We have noticed in our study that overall survival of SRC is dismal with significantly poorer 5-year cancer-specific survival of 11.1% compared with MA (48.8%) and OA (58.7%). The poor clinical prognosis for SRC in our series may be due largely to the great proportion of advanced tumor stage (94% stages III and IV) and higher rate of metastasis (47%) as well as a higher recurrence rate (40%). This aggressive tumor behavior has been hypothesized to be due to a higher incidence of lymphovascular invasion [12], which we observed in our series as well, although the small number of patients with SRC and under-representation of stages I and II patients limits the interpretation in our population. Other hypothesis postulated is the decreased expression of cell adhesion molecules (E-cadherin, β-catenin) with a resultant disruption of adhesion complex and thus increased risk of invasion and metastasis [27]. Nonetheless, similar poor survival rates have been reported worldwide [12, 2025] at 9.4–25.5%, and as such, adjuvant chemotherapy has been recommended in this subgroup of patients.

The 5-year survival rates for MA, however, are still conflicting. Our results are similar to an epidemiological study previously performed in our country over the period 1968 to 1997 [13], whereby MA had similar survival to OA in the colon. It was noted, however, that survival was worse in rectal cancers. In our study, while the 5-year survival for MA was significantly lower (48.8%) as compared to OA (58.7%), the prognosis of patients with MA compared with OA patients was similar when multivariate analysis was adjusted for age, site (colon vs rectum and right vs left), grade, and stage differences. Similar observations were noted in both Asian and Western literature [5, 8, 16] but were contradicted in others [4, 11, 14] where poorer prognosis was observed. Kang et al., who have one of the largest studies to date, reviewed 146,115 patients from the Surveillance Epidemiology and End Results (SEER) National Cancer Registry between 1991 and 2000 [5]. They noted that while MA had significantly worse overall 5-year survival, no significant difference was noted when compared stage-for-stage. As such, the worse survival was likely due to mucinous tumors presenting with advanced stage disease and not a negative predictor of mortality which was similar in our analysis.

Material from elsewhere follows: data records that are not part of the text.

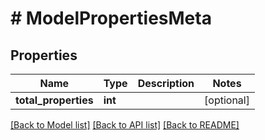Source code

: # # ModelPropertiesMeta

## Properties

Name | Type | Description | Notes
------------ | ------------- | ------------- | -------------
**total_properties** | **int** |  | [optional]

[[Back to Model list]](../../README.md#models) [[Back to API list]](../../README.md#endpoints) [[Back to README]](../../README.md)
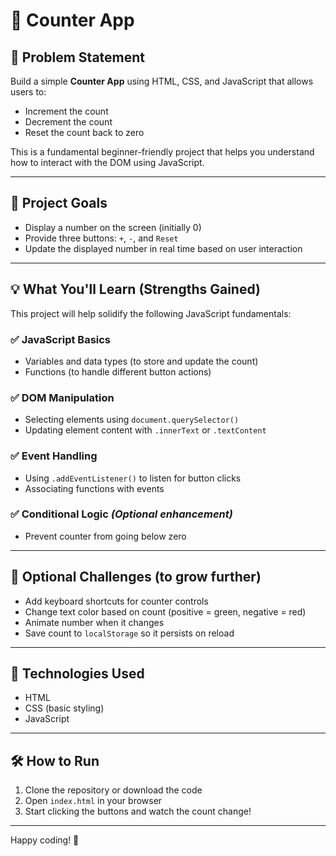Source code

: # 🧮 Counter App

## 📌 Problem Statement

Build a simple **Counter App** using HTML, CSS, and JavaScript that allows users to:
- Increment the count
- Decrement the count
- Reset the count back to zero

This is a fundamental beginner-friendly project that helps you understand how to interact with the DOM using JavaScript.

---

## 🎯 Project Goals

- Display a number on the screen (initially 0)
- Provide three buttons: `+`, `-`, and `Reset`
- Update the displayed number in real time based on user interaction

---

## 💡 What You'll Learn (Strengths Gained)

This project will help solidify the following JavaScript fundamentals:

### ✅ JavaScript Basics
- Variables and data types (to store and update the count)
- Functions (to handle different button actions)

### ✅ DOM Manipulation
- Selecting elements using `document.querySelector()`
- Updating element content with `.innerText` or `.textContent`

### ✅ Event Handling
- Using `.addEventListener()` to listen for button clicks
- Associating functions with events

### ✅ Conditional Logic *(Optional enhancement)*
- Prevent counter from going below zero 

---

## 🚀 Optional Challenges (to grow further)
- Add keyboard shortcuts for counter controls
- Change text color based on count (positive = green, negative = red)
- Animate number when it changes
- Save count to `localStorage` so it persists on reload

---

## 📁 Technologies Used

- HTML
- CSS (basic styling)
- JavaScript 
---


## 🛠️ How to Run

1. Clone the repository or download the code
2. Open `index.html` in your browser
3. Start clicking the buttons and watch the count change!

---

Happy coding! 🎉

The current literature thus suggests that MA and SRC are distinct biological entities and are independent from the outcomes of ordinary colorectal adenocarcinomas. Molecular biology analysis has suggested that the expression of p53 proteins in MA is lower (19–49%) as compared with OA (50–75%) [2830], as well as a higher frequency of p16 expression (78%) [30]. Loss of p53 and p16 tumor suppressor genes that regulate cell proliferation has been demonstrated to lead to uncontrolled tissue growth and subsequent more aggressive tumors. These molecular markers may provide future prognostic predictors in patients with MA.

Conclusion

Despite the limitations of a retrospective review as ours, our dataset confirms the higher incidence of MA and SRC in the younger age group as well as predilection for being located in the right side of the colon. Similarly, MA and SRC lesions are more likely to present with advanced disease as well as with peritoneal metastasis. However, in our review of the literature, apart from an observed lower incidence of mucinous lesions reported in Asian countries, there are no geographical differences apparent as these clinicodemographic factors are similarly reported in both Asian and Western data. The survival data of SRC are noted to be markedly inferior compared to OA and MA although the collective data worldwide is small. For MA, the prognosis and impact on survival are less clear and remain controversial, but we have noted that mucin is not a poor prognostic factor. Further reviews are required to provide stronger evidence as to the distinct management of MA lesions.

Acknowledgments

The authors would like to thank the following people in the preparation of the manuscript: (a) Singapore Polyposis Registry coordinator: Ms Loi TT, Carol, RN Msc (Healthcare); (b) Senior Biostatistician, Department of Clinical Research Singapore General Hospital: Ms Fook-Chong MC, Stephanie, BSc MSc(McGill) CStat; (c) Rest of the contributory authors to the manuscript: Dr Ming-Hian Kam, Dr Hak-Mien Quah, Dr Jit-Fong Lim, Dr Kok-Sun Ho, and A/Prof Choong-Leong Tang.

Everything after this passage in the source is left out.